(WORK REQUIRED): Check each line of the data for "namedref" and select those that have it.

Start of INPUT FOR THIS TASK

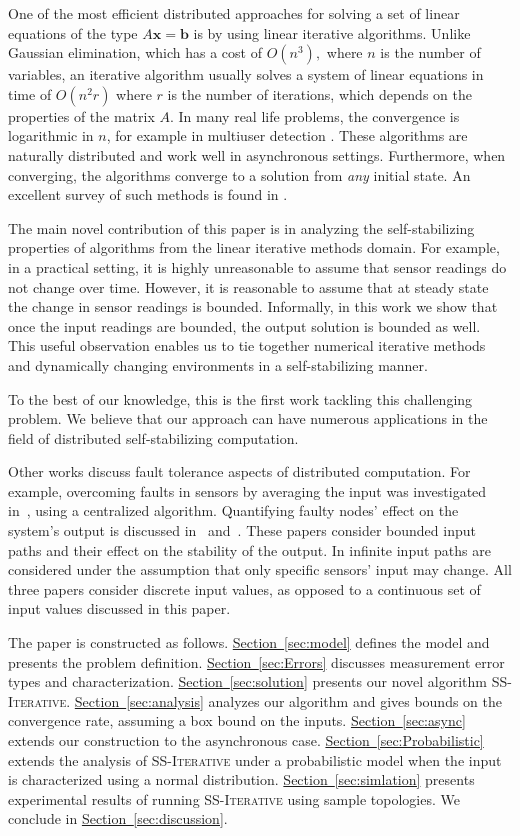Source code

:\documentclass[preprint,12pt]{elsarticle}
\newcommand{\namedref}[2]{\hyperref[#2]{#1~\ref*{#2}}}
\newcommand{\sectionref}[1]{\namedref{Section}{#1}}
\newcommand{\syncAlg}{\textsc{SS-Iterative}\xspace}
\newcommand{\xx}{\mathbf{x}}
\newcommand{\bb}{\mathbf{b}}
\begin{document}
One of the most efficient distributed approaches for solving a set
of linear equations of the type $A\xx = \bb$ is by using linear
iterative algorithms. Unlike Gaussian elimination, which has a
cost of $O(n^3),$ where $n$ is the number of variables, an
iterative algorithm usually solves a system of linear equations in
time of $O(n^2r)$ where $r$ is the number of iterations, which depends
on the properties of the matrix $A$. In many real life problems, the convergence
is logarithmic in $n$, for example in multiuser detection \cite{Allerton}.
These algorithms are naturally distributed and work well in asynchronous settings. Furthermore,
when converging, the algorithms converge to a solution from {\em
any} initial state. An excellent survey of such methods is found
in \cite{BibDB:BookBertsekasTsitsiklis}.

The main novel contribution of this paper is in analyzing
the self-stabilizing properties of
algorithms from the linear iterative methods domain. For example, in a practical setting, it is
highly unreasonable to assume that sensor readings do not change
over time. However, it is reasonable to assume that at steady
state the change in sensor readings is bounded. Informally, in
this work we show that once the input readings are bounded, the
output solution is bounded as well. This useful observation
enables us to tie together numerical iterative methods and
dynamically changing environments in a self-stabilizing manner.

To the best of our knowledge, this is the
first work tackling this challenging problem. We believe that our
approach can have numerous applications in the field of
distributed self-stabilizing computation.

Other works discuss fault tolerance aspects of distributed
computation. For example, overcoming faults in sensors by
averaging the input was investigated in~\cite{SensorFailures},
using a centralized algorithm. Quantifying faulty nodes'
effect on the system's output is discussed in~\cite{BinaryRept}
and~\cite{MultiValRept}. These papers consider bounded input paths
and their effect on the stability of the output. In
\cite{RepCons-PODC08} infinite input paths are considered under
the assumption that only specific sensors' input may change. All
three papers consider discrete input values, as opposed to a
continuous set of input values discussed in this paper.


The paper is constructed as follows.
\sectionref{sec:model} defines the model and presents the problem definition. \sectionref{sec:Errors} discusses measurement error types and characterization. \sectionref{sec:solution}
presents our novel algorithm \syncAlg. \sectionref{sec:analysis}
analyzes our algorithm and gives bounds on the convergence rate, assuming a box bound on the inputs. \sectionref{sec:async} extends our construction to the asynchronous case. \sectionref{sec:Probabilistic} extends the
analysis of \syncAlg under a probabilistic model when the input is characterized using a normal distribution.
\sectionref{sec:simlation} presents experimental results of
running \syncAlg using sample topologies. We conclude in
\sectionref{sec:discussion}.
\end{document}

End of INPUT FOR THIS TASK

(SOLUTION BELOW):
\newcommand{\namedref}[2]{\hyperref[#2]{#1~\ref*{#2}}}
\newcommand{\sectionref}[1]{\namedref{Section}{#1}}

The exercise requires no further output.